>>>

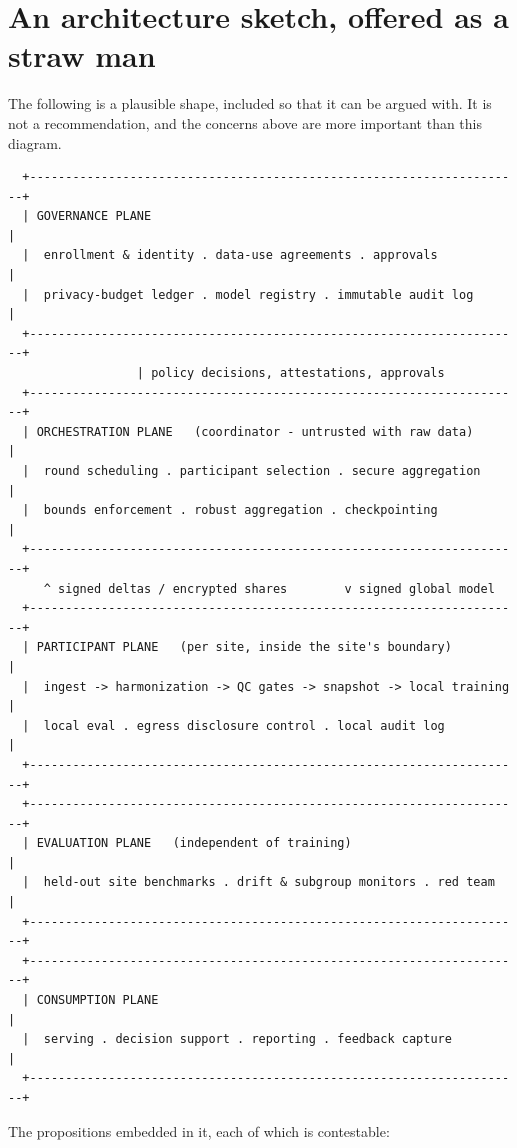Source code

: \documentclass[11pt,a4paper]{article}
\begin{document}
\section{An architecture sketch, offered as a straw man}
\label{sec:architecture}

The following is a plausible shape, included so that it can be argued with.
It is not a recommendation, and the concerns above are more important than
this diagram.

\begin{verbatim}
  +---------------------------------------------------------------------+
  | GOVERNANCE PLANE                                                    |
  |  enrollment & identity . data-use agreements . approvals            |
  |  privacy-budget ledger . model registry . immutable audit log       |
  +---------------------------------------------------------------------+
                  | policy decisions, attestations, approvals
  +---------------------------------------------------------------------+
  | ORCHESTRATION PLANE   (coordinator - untrusted with raw data)       |
  |  round scheduling . participant selection . secure aggregation      |
  |  bounds enforcement . robust aggregation . checkpointing            |
  +---------------------------------------------------------------------+
     ^ signed deltas / encrypted shares        v signed global model
  +---------------------------------------------------------------------+
  | PARTICIPANT PLANE   (per site, inside the site's boundary)          |
  |  ingest -> harmonization -> QC gates -> snapshot -> local training  |
  |  local eval . egress disclosure control . local audit log           |
  +---------------------------------------------------------------------+
  +---------------------------------------------------------------------+
  | EVALUATION PLANE   (independent of training)                        |
  |  held-out site benchmarks . drift & subgroup monitors . red team     |
  +---------------------------------------------------------------------+
  +---------------------------------------------------------------------+
  | CONSUMPTION PLANE                                                   |
  |  serving . decision support . reporting . feedback capture          |
  +---------------------------------------------------------------------+
\end{verbatim}

The propositions embedded in it, each of which is contestable:
\end{document}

<<<

▶ **Try it**: Once you reach the line with "It is not a" in the data above, copy it and every line after it exactly, up to and including the line with "(per site, inside".

▶ **Output for this task**:
It is not a recommendation, and the concerns above are more important than
this diagram.

\begin{verbatim}
  +---------------------------------------------------------------------+
  | GOVERNANCE PLANE                                                    |
  |  enrollment & identity . data-use agreements . approvals            |
  |  privacy-budget ledger . model registry . immutable audit log       |
  +---------------------------------------------------------------------+
                  | policy decisions, attestations, approvals
  +---------------------------------------------------------------------+
  | ORCHESTRATION PLANE   (coordinator - untrusted with raw data)       |
  |  round scheduling . participant selection . secure aggregation      |
  |  bounds enforcement . robust aggregation . checkpointing            |
  +---------------------------------------------------------------------+
     ^ signed deltas / encrypted shares        v signed global model
  +---------------------------------------------------------------------+
  | PARTICIPANT PLANE   (per site, inside the site's boundary)          |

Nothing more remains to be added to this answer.